Leite moves in a style that refers to Petronios in the sense of dance till you drop power and energy. If Leitewhipping her legs around and lashing the air sees herself as Wonder Woman in her Its No Wonder (to music by The Flaming Lips), its not just because shes tireless mover; shes also a new mother, and her occasional pauses to glance worriedly offstage suggest that shes got something beside her dance chops to pay attention to. In Nelsons Bridge of Fools, the choreographer and Francis A. Stansky also stop occasionally, but their glances are wary. With their fake mustaches, long capes, and tee shirts with taped-on logos, theyre unlikely heroes. They certainly convinced me that two superguys arent necessarily better than one. As they softly sprint and lunge, they seem connected by an invisible bondcowering side by side, getting snagged on each other.
Bridge of Fools is one of three duets on the program. If Ori Flomin is channeling the never-was-alive, his model could be Boris Karloff or Lon Chaney. While Amanda Wells in her pretty blue dress presses against the back wall as if trying to escape the faceless figure in black (Flomin) who rises from being a dark heap on the floor to pen her in with a lift of his leg and manipulate her as if she were a rag doll. Dazed, she dances side by side with the creep, doing his steps. But help is on the way. Toward the end of her ordeal, she looks up, a voice in Kylie Minogues score says faster than a speeding bullet, and in short order, shes kissing a superman action figure while her oppressor sinks down into a puddle again.

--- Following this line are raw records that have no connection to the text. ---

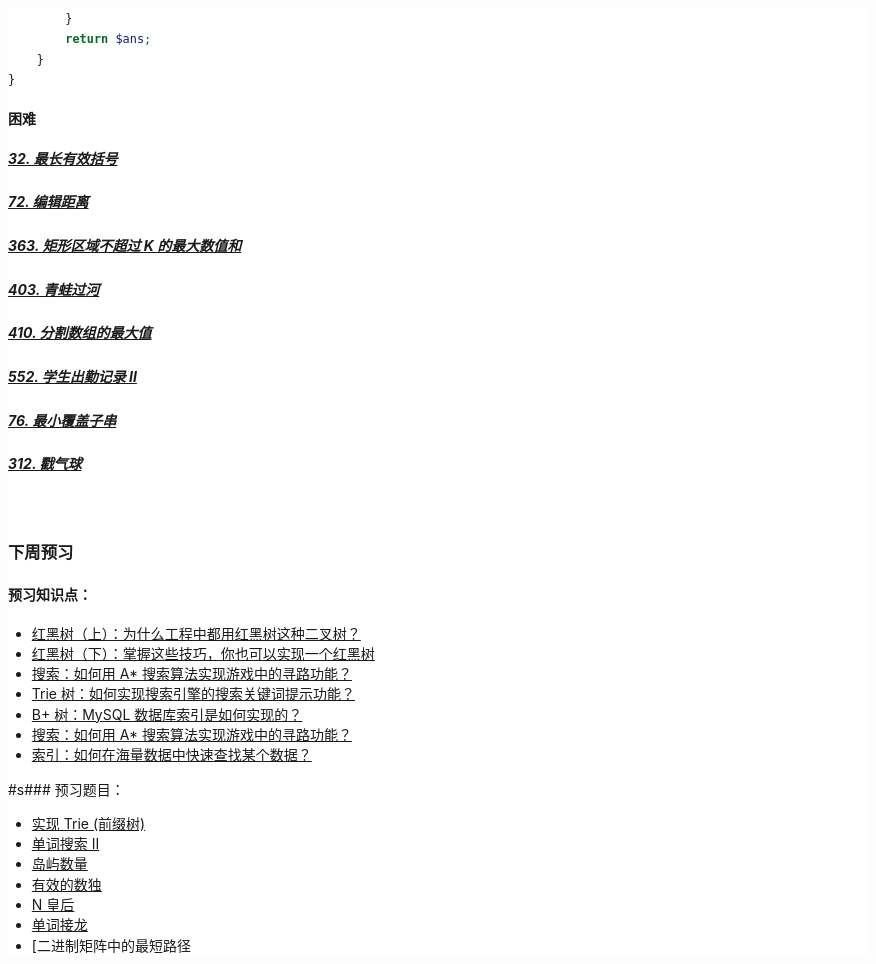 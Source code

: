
 ```php
        }
        return $ans;
    } 	
}
```

#### 困难

##### [32. 最长有效括号](https://leetcode-cn.com/problems/longest-valid-parentheses/)

##### [72. 编辑距离](https://leetcode-cn.com/problems/edit-distance/)



##### [363. 矩形区域不超过 K 的最大数值和](https://leetcode-cn.com/problems/max-sum-of-rectangle-no-larger-than-k/)

##### [403. 青蛙过河](https://leetcode-cn.com/problems/frog-jump/)

##### [410. 分割数组的最大值](https://leetcode-cn.com/problems/split-array-largest-sum/)

##### [552. 学生出勤记录 II](https://leetcode-cn.com/problems/student-attendance-record-ii/)

##### [76. 最小覆盖子串](https://leetcode-cn.com/problems/minimum-window-substring/)

##### [312. 戳气球](https://leetcode-cn.com/problems/burst-balloons/)

​	

### 下周预习

#### 预习知识点：

- [红黑树（上）：为什么工程中都用红黑树这种二叉树？](https://time.geekbang.org/column/article/68638)
- [红黑树（下）：掌握这些技巧，你也可以实现一个红黑树](https://time.geekbang.org/column/article/68976)
- [搜索：如何用 A* 搜索算法实现游戏中的寻路功能？](https://time.geekbang.org/column/article/78175)
- [Trie 树：如何实现搜索引擎的搜索关键词提示功能？](https://time.geekbang.org/column/article/72414)
- [B+ 树：MySQL 数据库索引是如何实现的？](https://time.geekbang.org/column/article/77830)
- [搜索：如何用 A* 搜索算法实现游戏中的寻路功能？](https://time.geekbang.org/column/article/78175)
- [索引：如何在海量数据中快速查找某个数据？](https://time.geekbang.org/column/article/78449)

#s### 预习题目：

- [实现 Trie (前缀树)](https://leetcode-cn.com/problems/implement-trie-prefix-tree/#/description)
- [单词搜索 II](https://leetcode-cn.com/problems/word-search-ii/)
- [岛屿数量](https://leetcode-cn.com/problems/number-of-islands/)
- [有效的数独](https://leetcode-cn.com/problems/valid-sudoku/description/)
- [N 皇后](https://leetcode-cn.com/problems/n-queens/)
- [单词接龙](https://leetcode-cn.com/problems/word-ladder/)
- [二进制矩阵中的最短路径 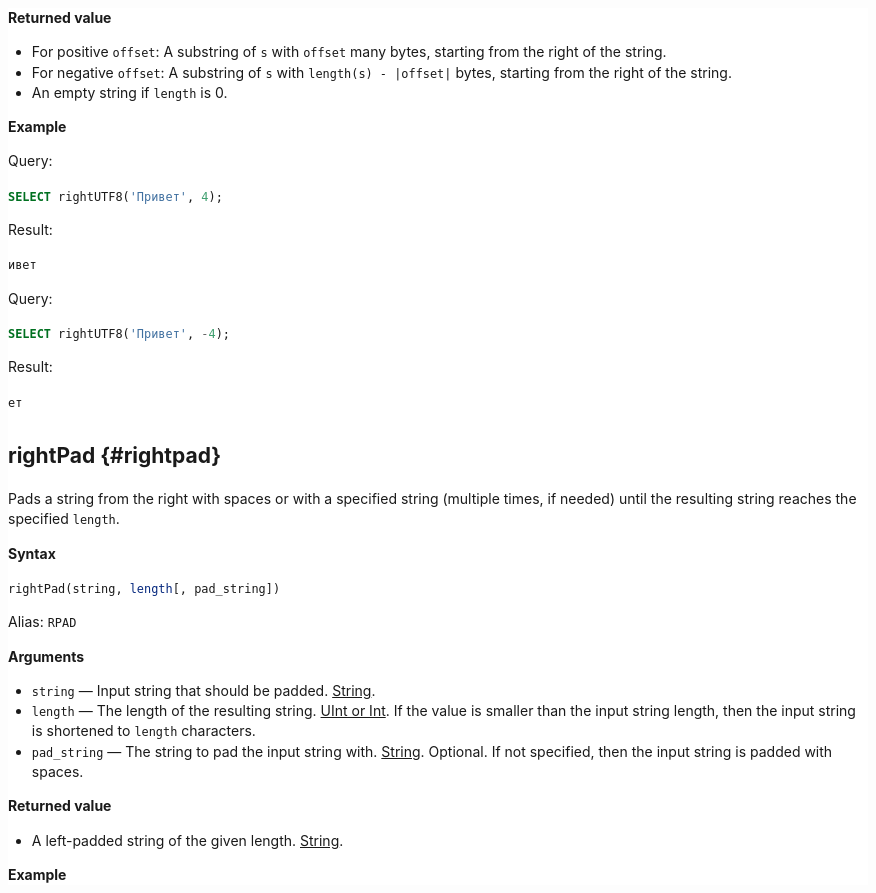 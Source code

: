 **Returned value**

- For positive `offset`: A substring of `s` with `offset` many bytes, starting from the right of the string.
- For negative `offset`: A substring of `s` with `length(s) - |offset|` bytes, starting from the right of the string.
- An empty string if `length` is 0.

**Example**

Query:

```sql
SELECT rightUTF8('Привет', 4);
```

Result:

```response
ивет
```

Query:

```sql
SELECT rightUTF8('Привет', -4);
```

Result:

```response
ет
```

## rightPad {#rightpad}

Pads a string from the right with spaces or with a specified string (multiple times, if needed) until the resulting string reaches the specified `length`.

**Syntax**

``` sql
rightPad(string, length[, pad_string])
```

Alias: `RPAD`

**Arguments**

- `string` — Input string that should be padded. [String](../data-types/string.md).
- `length` — The length of the resulting string. [UInt or Int](../data-types/int-uint.md). If the value is smaller than the input string length, then the input string is shortened to `length` characters.
- `pad_string` — The string to pad the input string with. [String](../data-types/string.md). Optional. If not specified, then the input string is padded with spaces.

**Returned value**

- A left-padded string of the given length. [String](../data-types/string.md).

**Example**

Williamss Stand Beside Her is considerable more opaque than this. While Jennifer Horner moves stiffly around, another person, invisible under a fluffy, diaphanous, white burka, thrashes and whirls beside her to Middle Eastern songs with a strong nonsense component (I think I heard burka, burka, burka blue Barbie, but I could be wrong). Anyway, Horner uncovers her companion, who turns out to be Williams, and helps re-clothe him. John Waynes voice, from Face the Flag, intones patriotic thoughts. Williams ends up garbed like Combat Ken and just as stiff. Horner pulls down his pants back down and stares. Nope, nothing there. I decide this piece is a heartfelt satire or maybe an anti-government statement or a thought about women in Islam or a putdown of American consumerism or. . . .
B & C [Before and Consequence], the only piece on the program in which words dance more than people do, introduces two women, Pascal Wettstein and choreographer Paz, sitting at a table. They have cups to deal with, but this tea party is a bizarre interrogation. Speaking with exaggerated clarity, they utter formulaic questions, like the one beginning, Do you swear that your testimony is. . .? But they are both questioners and those being questioned, and the rhythms and repetitions blur the distinction between the two roles. Can you be more subjunctive? one of them asks, and a do-or-die grammar quiz conflates the nerve-wracking with the absurd. Paz does dancerhythmically, twistilywhile Jolie Hollands recorded voice sings Give me that old-fashioned morphine and Wettstein reflectively dumps more and more sugar into her tea.
As a title, Maculate Conception tells us quite a lot about Woods view of a major New Testament event. Duels fist-thrusting version of Do You Hear What I Hear? accompanies a snakepit of six powerful women in black, plus Wood. They grab space so passionately that you imagine one or two hurtling off the stage into the laps of those spectators nearest the stage. If this is the birth of Jesus, hes a woman, and a sexy one at that.
Petronio himself makes an unannounced appearance in a pool of light, performing his 1986 solo #3. In a piece like this, hes inimitable. His hands claw as they reach up. He wriggles almost cautiously, caresses his body, touches his face, totters. Hes looking up even as hes caving in. Ive always thought that the essence of this work was a kind of ardent decomposition. In the context of this program, he might be giving birth.